6. Conserve attention at all costs
Attention is precious. Don’t litter the side of your applications with distractible material. If someone is reading let them finish reading before showing that advertisement (if you must). Honor attention and not only will your readers be happier, your results will be better. We must conserve attention at all costs.
7. One primary action per screen
Every screen we design should support a single action of real value to the person using it. This makes it easier to learn, easier to use, and easier to add to or build on when necessary. Screens that support two or more primary actions become confusing quickly.
8. Provide a natural next step
Very few interactions are meant to be the last, so thoughtfully design a next step for each interaction a person has with your interface. Anticipate what the next interaction should be and design to support it well.
9. Provide feedback
Your interface should at all times speak to your user, when his/her actions are both right and wrong or misunderstood. Always inform your users of actions, changes in state and errors, or exceptions that occur. Visual cues or simple messaging can show the user whether his or her actions have led to the expected result.
10. Handling the error
No matter how clear your design is, people will make mistakes. Your UI should allow for and tolerate user error. Design ways for users to undo actions, and be forgiving with varied inputs.

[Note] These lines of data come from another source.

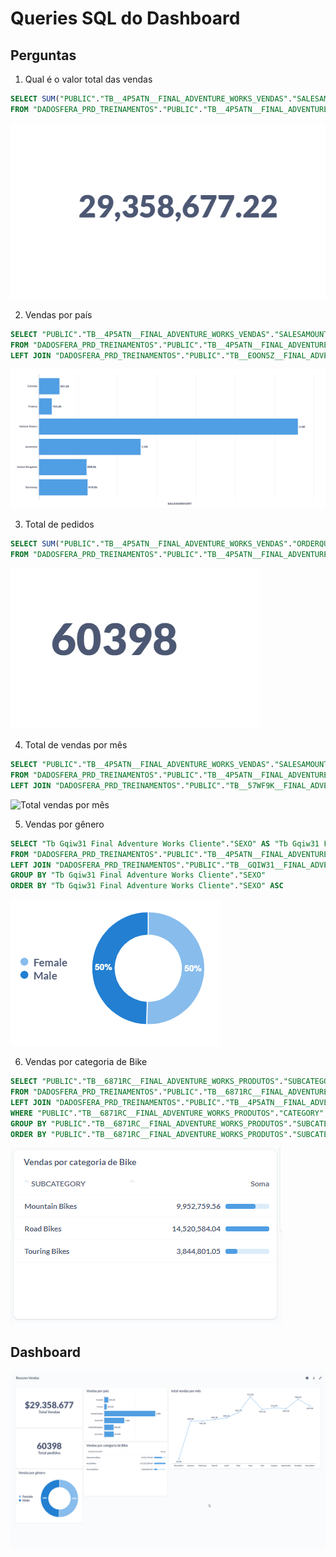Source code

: # Queries SQL do Dashboard

## Perguntas 

1. Qual é o valor total das vendas

``` sql
SELECT SUM("PUBLIC"."TB__4P5ATN__FINAL_ADVENTURE_WORKS_VENDAS"."SALESAMOUNT") AS "sum"
FROM "DADOSFERA_PRD_TREINAMENTOS"."PUBLIC"."TB__4P5ATN__FINAL_ADVENTURE_WORKS_VENDAS"
```

![Total de vendas](prints/totalvendas.png)

2. Vendas por país

``` sql
SELECT "PUBLIC"."TB__4P5ATN__FINAL_ADVENTURE_WORKS_VENDAS"."SALESAMOUNT" AS "SALESAMOUNT", "Tb Eoon5z Final Adventure Works Localizacao"."PAIS" AS "Tb Eoon5z Final Adventure Works Localizacao__PAIS"
FROM "DADOSFERA_PRD_TREINAMENTOS"."PUBLIC"."TB__4P5ATN__FINAL_ADVENTURE_WORKS_VENDAS"
LEFT JOIN "DADOSFERA_PRD_TREINAMENTOS"."PUBLIC"."TB__EOON5Z__FINAL_ADVENTURE_WORKS_LOCALIZACAO" AS "Tb Eoon5z Final Adventure Works Localizacao" ON "PUBLIC"."TB__4P5ATN__FINAL_ADVENTURE_WORKS_VENDAS"."SALESTERRITORYKEY" = "Tb Eoon5z Final Adventure Works Localizacao"."SALESTERRITORYKEY"
```

![Vendas por países](prints/vendas-pais.png)

3. Total de pedidos

```sql
SELECT SUM("PUBLIC"."TB__4P5ATN__FINAL_ADVENTURE_WORKS_VENDAS"."ORDERQUANTITY") AS "sum"
FROM "DADOSFERA_PRD_TREINAMENTOS"."PUBLIC"."TB__4P5ATN__FINAL_ADVENTURE_WORKS_VENDAS"
```
![total pedidos](prints/totalpedidos.png)

4. Total de vendas por mês

```sql
SELECT "PUBLIC"."TB__4P5ATN__FINAL_ADVENTURE_WORKS_VENDAS"."SALESAMOUNT" AS "SALESAMOUNT", "Tb 57wf9k Final Adventure Works Data"."MES" AS "Tb 57wf9k Final Adventure Works Data__MES"
FROM "DADOSFERA_PRD_TREINAMENTOS"."PUBLIC"."TB__4P5ATN__FINAL_ADVENTURE_WORKS_VENDAS"
LEFT JOIN "DADOSFERA_PRD_TREINAMENTOS"."PUBLIC"."TB__57WF9K__FINAL_ADVENTURE_WORKS_DATA" AS "Tb 57wf9k Final Adventure Works Data" ON "PUBLIC"."TB__4P5ATN__FINAL_ADVENTURE_WORKS_VENDAS"."DATA_PEDIDO" = "Tb 57wf9k Final Adventure Works Data"."DATA"
```

![Total vendas por mês](prints/totalvendasmes.png)

5. Vendas por gênero

``` sql
SELECT "Tb Gqiw31 Final Adventure Works Cliente"."SEXO" AS "Tb Gqiw31 Final Adventure Works Cliente__SEXO", SUM("PUBLIC"."TB__4P5ATN__FINAL_ADVENTURE_WORKS_VENDAS"."SALESAMOUNT") AS "sum"
FROM "DADOSFERA_PRD_TREINAMENTOS"."PUBLIC"."TB__4P5ATN__FINAL_ADVENTURE_WORKS_VENDAS"
LEFT JOIN "DADOSFERA_PRD_TREINAMENTOS"."PUBLIC"."TB__GQIW31__FINAL_ADVENTURE_WORKS_CLIENTE" AS "Tb Gqiw31 Final Adventure Works Cliente" ON "PUBLIC"."TB__4P5ATN__FINAL_ADVENTURE_WORKS_VENDAS"."CUSTOMERKEY" = "Tb Gqiw31 Final Adventure Works Cliente"."CUSTOMERKEY"
GROUP BY "Tb Gqiw31 Final Adventure Works Cliente"."SEXO"
ORDER BY "Tb Gqiw31 Final Adventure Works Cliente"."SEXO" ASC
``` 

![Vendas por gênero](prints/vendasporgenero.png)

6. Vendas por categoria de Bike

```sql
SELECT "PUBLIC"."TB__6871RC__FINAL_ADVENTURE_WORKS_PRODUTOS"."SUBCATEGORY" AS "SUBCATEGORY", SUM("Tb 4p5atn Final Adventure Works Vendas"."SALESAMOUNT") AS "sum"
FROM "DADOSFERA_PRD_TREINAMENTOS"."PUBLIC"."TB__6871RC__FINAL_ADVENTURE_WORKS_PRODUTOS"
LEFT JOIN "DADOSFERA_PRD_TREINAMENTOS"."PUBLIC"."TB__4P5ATN__FINAL_ADVENTURE_WORKS_VENDAS" AS "Tb 4p5atn Final Adventure Works Vendas" ON "PUBLIC"."TB__6871RC__FINAL_ADVENTURE_WORKS_PRODUTOS"."PRODUCTKEY" = "Tb 4p5atn Final Adventure Works Vendas"."PRODUCTKEY"
WHERE "PUBLIC"."TB__6871RC__FINAL_ADVENTURE_WORKS_PRODUTOS"."CATEGORY" = 'Bikes'
GROUP BY "PUBLIC"."TB__6871RC__FINAL_ADVENTURE_WORKS_PRODUTOS"."SUBCATEGORY"
ORDER BY "PUBLIC"."TB__6871RC__FINAL_ADVENTURE_WORKS_PRODUTOS"."SUBCATEGORY" ASC
```

![Vendas Categoria por bike](prints/vendascategoriabike.png)

## Dashboard

![Resumo de vendas](prints/resumovendas.png)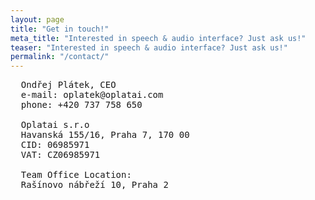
 ```yaml
---
layout: page
title: "Get in touch!"
meta_title: "Interested in speech & audio interface? Just ask us!"
teaser: "Interested in speech & audio interface? Just ask us!"
permalink: "/contact/"
---
```


<pre>
  Ondřej Plátek, CEO
  e-mail: oplatek@oplatai.com
  phone: +420 737 758 650

  Oplatai s.r.o
  Havanská 155/16, Praha 7, 170 00
  CID: 06985971
  VAT: CZ06985971

  Team Office Location:
  Rašínovo nábřeží 10, Praha 2
</pre>
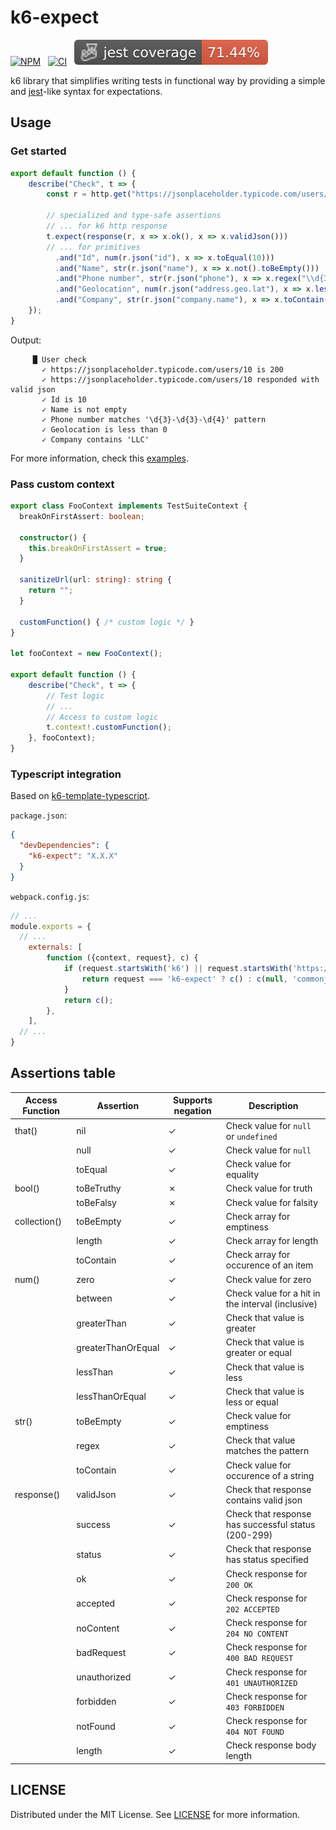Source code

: # k6-expect
[![NPM](https://img.shields.io/npm/v/k6-expect.svg)](https://www.npmjs.org/package/k6-expect)
&nbsp;
[![CI](https://github.com/simbadltd/k6-expect/actions/workflows/main.yml/badge.svg?branch=main)](https://github.com/simbadltd/k6-expect/actions/workflows/main.yml)
&nbsp;
<img src="./badges/coverage-jest coverage.svg">

k6 library that simplifies writing tests in functional way by providing a simple and [jest](https://jestjs.io/)-like syntax for expectations.

## Usage

### Get started
``` typescript
export default function () {
    describe("Check", t => {
        const r = http.get("https://jsonplaceholder.typicode.com/users/10");
        
        // specialized and type-safe assertions 
        // ... for k6 http response 
        t.expect(response(r, x => x.ok(), x => x.validJson()))
        // ... for primitives
          .and("Id", num(r.json("id"), x => x.toEqual(10)))
          .and("Name", str(r.json("name"), x => x.not().toBeEmpty()))
          .and("Phone number", str(r.json("phone"), x => x.regex("\\d{3}-\\d{3}-\\d{4}")))
          .and("Geolocation", num(r.json("address.geo.lat"), x => x.lessThan(0)))
          .and("Company", str(r.json("company.name"), x => x.toContain("LLC")));
    });
}
```

Output:
```console
     █ User check
       ✓ https://jsonplaceholder.typicode.com/users/10 is 200
       ✓ https://jsonplaceholder.typicode.com/users/10 responded with valid json
       ✓ Id is 10
       ✓ Name is not empty
       ✓ Phone number matches '\d{3}-\d{3}-\d{4}' pattern
       ✓ Geolocation is less than 0
       ✓ Company contains 'LLC'
```

For more information, check this [examples](examples).

### Pass custom context
``` typescript
export class FooContext implements TestSuiteContext {
  breakOnFirstAssert: boolean;
  
  constructor() {
    this.breakOnFirstAssert = true;
  }

  sanitizeUrl(url: string): string {
    return "";
  }

  customFunction() { /* custom logic */ }
}

let fooContext = new FooContext();

export default function () {
    describe("Check", t => {
        // Test logic
        // ...
        // Access to custom logic
        t.context!.customFunction();
    }, fooContext);
}
```

### Typescript integration
Based on [k6-template-typescript](https://github.com/grafana/k6-template-typescript).

`package.json`:
```json
{
  "devDependencies": {
    "k6-expect": "X.X.X"
  }
}

```

`webpack.config.js`:
```javascript
// ...
module.exports = {
  // ...
    externals: [
        function ({context, request}, c) {
            if (request.startsWith('k6') || request.startsWith('https://')) {
                return request === 'k6-expect' ? c() : c(null, 'commonjs ' + request);
            }
            return c();
        },
    ],
  // ...
}
```

## Assertions table
| Access Function | Assertion          | Supports negation | Description                                         |
|-----------------|--------------------|-------------------|-----------------------------------------------------|
| that()          | nil                | ✓                 | Check value for `null` or `undefined`               |
|                 | null               | ✓                 | Check value for `null`                              |
|                 | toEqual            | ✓                 | Check value for equality                            |
| bool()          | toBeTruthy         | ✗                 | Check value for truth                               |
|                 | toBeFalsy          | ✗                 | Check value for falsity                             |
| collection()    | toBeEmpty          | ✓                 | Check array for emptiness                           |
|                 | length             | ✓                 | Check array for length                              |
|                 | toContain          | ✓                 | Check array for occurence of an item                |
| num()           | zero               | ✓                 | Check value for zero                                |
|                 | between            | ✓                 | Check value for a hit in the interval (inclusive)   |
|                 | greaterThan        | ✓                 | Check that value is greater                         |
|                 | greaterThanOrEqual | ✓                 | Check that value is greater or equal                |
|                 | lessThan           | ✓                 | Check that value is less                            |
|                 | lessThanOrEqual    | ✓                 | Check that value is less or equal                   |
| str()           | toBeEmpty          | ✓                 | Check value for emptiness                           |
|                 | regex              | ✓                 | Check that value matches the pattern                |
|                 | toContain          | ✓                 | Check value for occurence of a string               |
| response()      | validJson          | ✓                 | Check that response contains valid json             |
|                 | success            | ✓                 | Check that response has successful status (200-299) |
|                 | status             | ✓                 | Check that response has status specified            |
|                 | ok                 | ✓                 | Check response for `200 OK`                         |
|                 | accepted           | ✓                 | Check response for `202 ACCEPTED`                   |
|                 | noContent          | ✓                 | Check response for `204 NO CONTENT`                 |
|                 | badRequest         | ✓                 | Check response for `400 BAD REQUEST`                |
|                 | unauthorized       | ✓                 | Check response for `401 UNAUTHORIZED`               |
|                 | forbidden          | ✓                 | Check response for `403 FORBIDDEN`                  |
|                 | notFound           | ✓                 | Check response for `404 NOT FOUND`                  |
|                 | length             | ✓                 | Check response body length                          |

## LICENSE
Distributed under the MIT License. See [LICENSE](LICENSE) for more information.

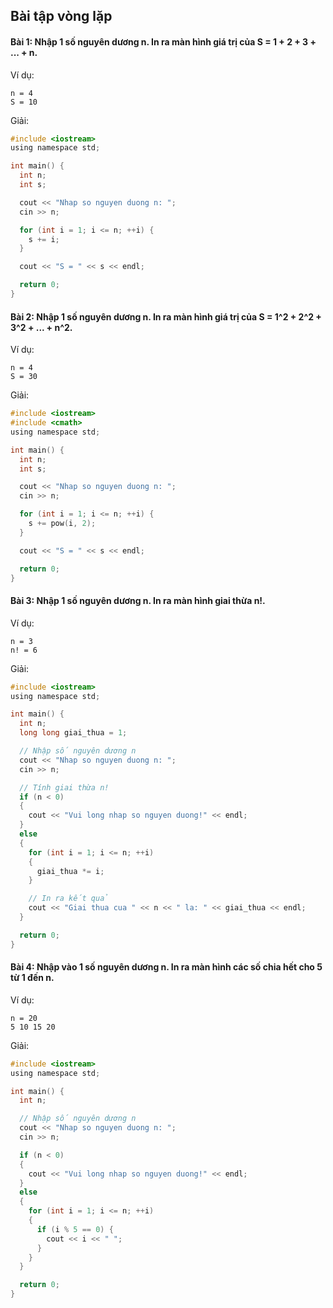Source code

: ## Bài tập vòng lặp

#### Bài 1: Nhập 1 số nguyên dương n. In ra màn hình giá trị của **S = 1 + 2 + 3 + ... + n**.

Ví dụ:
```
n = 4
S = 10
```
Giải:
```c
#include <iostream>
using namespace std;

int main() {
  int n;
  int s;

  cout << "Nhap so nguyen duong n: ";
  cin >> n;

  for (int i = 1; i <= n; ++i) {
    s += i;
  }

  cout << "S = " << s << endl;

  return 0;
}
```

#### Bài 2: Nhập 1 số nguyên dương n. In ra màn hình giá trị của **S = 1^2 + 2^2 + 3^2 + ... + n^2**.

Ví dụ:
```
n = 4
S = 30
```
Giải:
```c
#include <iostream>
#include <cmath>
using namespace std;

int main() {
  int n;
  int s;

  cout << "Nhap so nguyen duong n: ";
  cin >> n;

  for (int i = 1; i <= n; ++i) {
    s += pow(i, 2);
  }

  cout << "S = " << s << endl;

  return 0;
}
```

#### Bài 3: Nhập 1 số nguyên dương n. In ra màn hình giai thừa **n!**.

Ví dụ:
```
n = 3
n! = 6
```
Giải:
```c
#include <iostream>
using namespace std;

int main() {
  int n;
  long long giai_thua = 1;

  // Nhập số nguyên dương n
  cout << "Nhap so nguyen duong n: ";
  cin >> n;

  // Tính giai thừa n!
  if (n < 0)
  {
    cout << "Vui long nhap so nguyen duong!" << endl;
  }
  else
  {
    for (int i = 1; i <= n; ++i)
    {
      giai_thua *= i;
    }

    // In ra kết quả
    cout << "Giai thua cua " << n << " la: " << giai_thua << endl;
  }

  return 0;
}
```

#### Bài 4: Nhập vào 1 số nguyên dương n. In ra màn hình các số chia hết cho 5 từ **1** đến **n**.

Ví dụ:
```
n = 20
5 10 15 20
```
Giải:
```c
#include <iostream>
using namespace std;

int main() {
  int n;

  // Nhập số nguyên dương n
  cout << "Nhap so nguyen duong n: ";
  cin >> n;

  if (n < 0)
  {
    cout << "Vui long nhap so nguyen duong!" << endl;
  }
  else
  {
    for (int i = 1; i <= n; ++i)
    {
      if (i % 5 == 0) {
        cout << i << " ";
      }
    }
  }

  return 0;
}
```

Also, if the user does cause an error, use your messaging as a teachable situation by showing what action was wrong, and ensure that she/he knows how to prevent the error from occurring again.
11. Help and Documentation
No matter how great your user interface, there will be times that a user needs assistance. The user assistance model for your application includes such things as online Help and printed documentation. Online Help is an important part of any application – it’s usually the first place a user will look when they have a question. Even a simple application should provide Help.
12. User Assistance Tools
The user assistance model for your application should also include:
Tool tips
Tool tips are a great way to display information to the user as they navigate the user interface. A Tool Tip is a small label that is displayed when the mouse pointer is held over a control for a set length of time, usually containing a description of the control’s function. Normally used in conjunction with toolbars, Tool Tips also work well in most any part of the interface.
What’s This Help
“What’s this” Help provides a link to a pop-up Help topic when the user selects What’s This Help and clicks the What’s This cursor on a control. What’s This Help can he initiated from a toolbar button, a menu item, or a button on the title bar of a dialog box.
Status Displays
A status display can also be used to provide user assistance in much the same way as a Tool Tip. Status displays are a good way to provide instructions or messages that may not fit easily into a Tool Tip.